Meinung Anonymisierte Bewerbung - Ein zu läppisches Ende

Christine Lüders war einmal Sprecherin des NRW-Integrationsministers. Der hieß damals Armin Laschet. Heute ist Lüders Leiterin der Antidiskriminierungsstelle des Bundes. Ein halbes Jahr nach ihrer Amtsübernahme präsentierte die parteilose Pädagogin im August 2010 ihr bis dahin größtes Projekt: die anonymisierte Bewerbung.

Foto: Sergej Lepke

Mit am Start waren fünf Unternehmen und das Bundesfamilienministerium.

Serap Güler war lange integrationspolitische Sprecherin der CDU-Landtagsfraktion. Deren Vorsitzender hieß bis zum Mai Armin Laschet. Heute ist Güler Staatssekretärin im Integrationsministerium unter dem Ministerpräsidenten Laschet. Sie hält das anonymisierte Bewerbungsverfahren schon seit Jahren für eine „Scheinlösung“ und „Murks“. Jetzt hat sie sich durchgesetzt — zu Recht?

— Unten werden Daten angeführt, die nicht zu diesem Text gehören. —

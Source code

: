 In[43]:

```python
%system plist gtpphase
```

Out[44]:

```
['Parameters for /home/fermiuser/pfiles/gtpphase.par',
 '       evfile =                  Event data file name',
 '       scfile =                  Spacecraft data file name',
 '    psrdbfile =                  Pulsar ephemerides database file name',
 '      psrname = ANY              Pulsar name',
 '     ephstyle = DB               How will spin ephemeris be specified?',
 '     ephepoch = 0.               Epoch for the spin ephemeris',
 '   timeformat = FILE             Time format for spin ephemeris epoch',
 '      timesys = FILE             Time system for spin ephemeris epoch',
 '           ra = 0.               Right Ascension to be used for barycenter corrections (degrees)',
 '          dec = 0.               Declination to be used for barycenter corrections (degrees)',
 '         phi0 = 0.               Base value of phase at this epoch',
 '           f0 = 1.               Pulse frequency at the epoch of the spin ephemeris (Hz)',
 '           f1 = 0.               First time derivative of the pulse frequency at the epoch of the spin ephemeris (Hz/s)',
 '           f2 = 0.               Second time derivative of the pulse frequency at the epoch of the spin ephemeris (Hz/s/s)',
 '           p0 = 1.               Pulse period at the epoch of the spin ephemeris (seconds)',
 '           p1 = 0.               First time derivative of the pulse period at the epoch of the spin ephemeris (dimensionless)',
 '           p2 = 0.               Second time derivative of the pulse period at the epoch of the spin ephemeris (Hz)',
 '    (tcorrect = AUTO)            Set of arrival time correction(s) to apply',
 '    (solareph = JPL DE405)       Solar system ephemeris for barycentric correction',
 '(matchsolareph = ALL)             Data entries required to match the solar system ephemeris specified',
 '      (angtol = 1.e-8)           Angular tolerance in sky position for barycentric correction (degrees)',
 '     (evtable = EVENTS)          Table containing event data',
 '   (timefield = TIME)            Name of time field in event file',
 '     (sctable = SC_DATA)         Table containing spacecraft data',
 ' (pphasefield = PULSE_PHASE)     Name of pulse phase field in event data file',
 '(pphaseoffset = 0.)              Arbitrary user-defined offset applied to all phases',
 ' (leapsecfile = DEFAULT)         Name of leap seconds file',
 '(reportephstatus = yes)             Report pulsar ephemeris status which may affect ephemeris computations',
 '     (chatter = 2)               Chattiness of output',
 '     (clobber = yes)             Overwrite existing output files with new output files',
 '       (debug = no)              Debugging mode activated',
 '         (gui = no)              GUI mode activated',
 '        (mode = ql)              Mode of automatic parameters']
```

Zumindest ist klar: Das Verfahren, das Hinweise auf Herkunft, Aussehen, gegebenenfalls auch Geschlecht und Alter des Bewerbers ausschließt, beseitigt nicht die Ursachen von Diskriminierung. Manche Unternehmen und Behörden sind wieder ausgestiegen. Andere wie das Familienministerium in Rheinland-Pfalz haben eine positive Bilanz gezogen. Auch Unternehmen wie Siemens halten daran fest, weil sie die Erfahrung gemacht haben, dass mancher Bewerber den Sprung zum Vorstellungsgespräch schafft, der ihm sonst nach Durchsicht der Unterlagen verwehrt geblieben wäre.

Spätestens im Gespräch selbst kommt ohnehin der Moment der Wahrheit, in dem sich die Erwartungen des Personalers und die Qualitäten des Bewerbers begegnen. Der anonyme Weg bis dahin ist kein Allheilmittel. Doch er blockiert auch nichts, sondern bietet die Chance für Überraschungen. Wie bei vielen Steuerungsinstrumenten gibt es positive und negative Seiten. Das Aus im öffentlichen Dienst in NRW ist aber nicht Folge eines Abwägungsprozesses, sondern Ausdruck des Willens, auf die Schnelle Tatkraft demonstrieren zu wollen — ein zu läppisches Ende für eine im Kern gute Idee.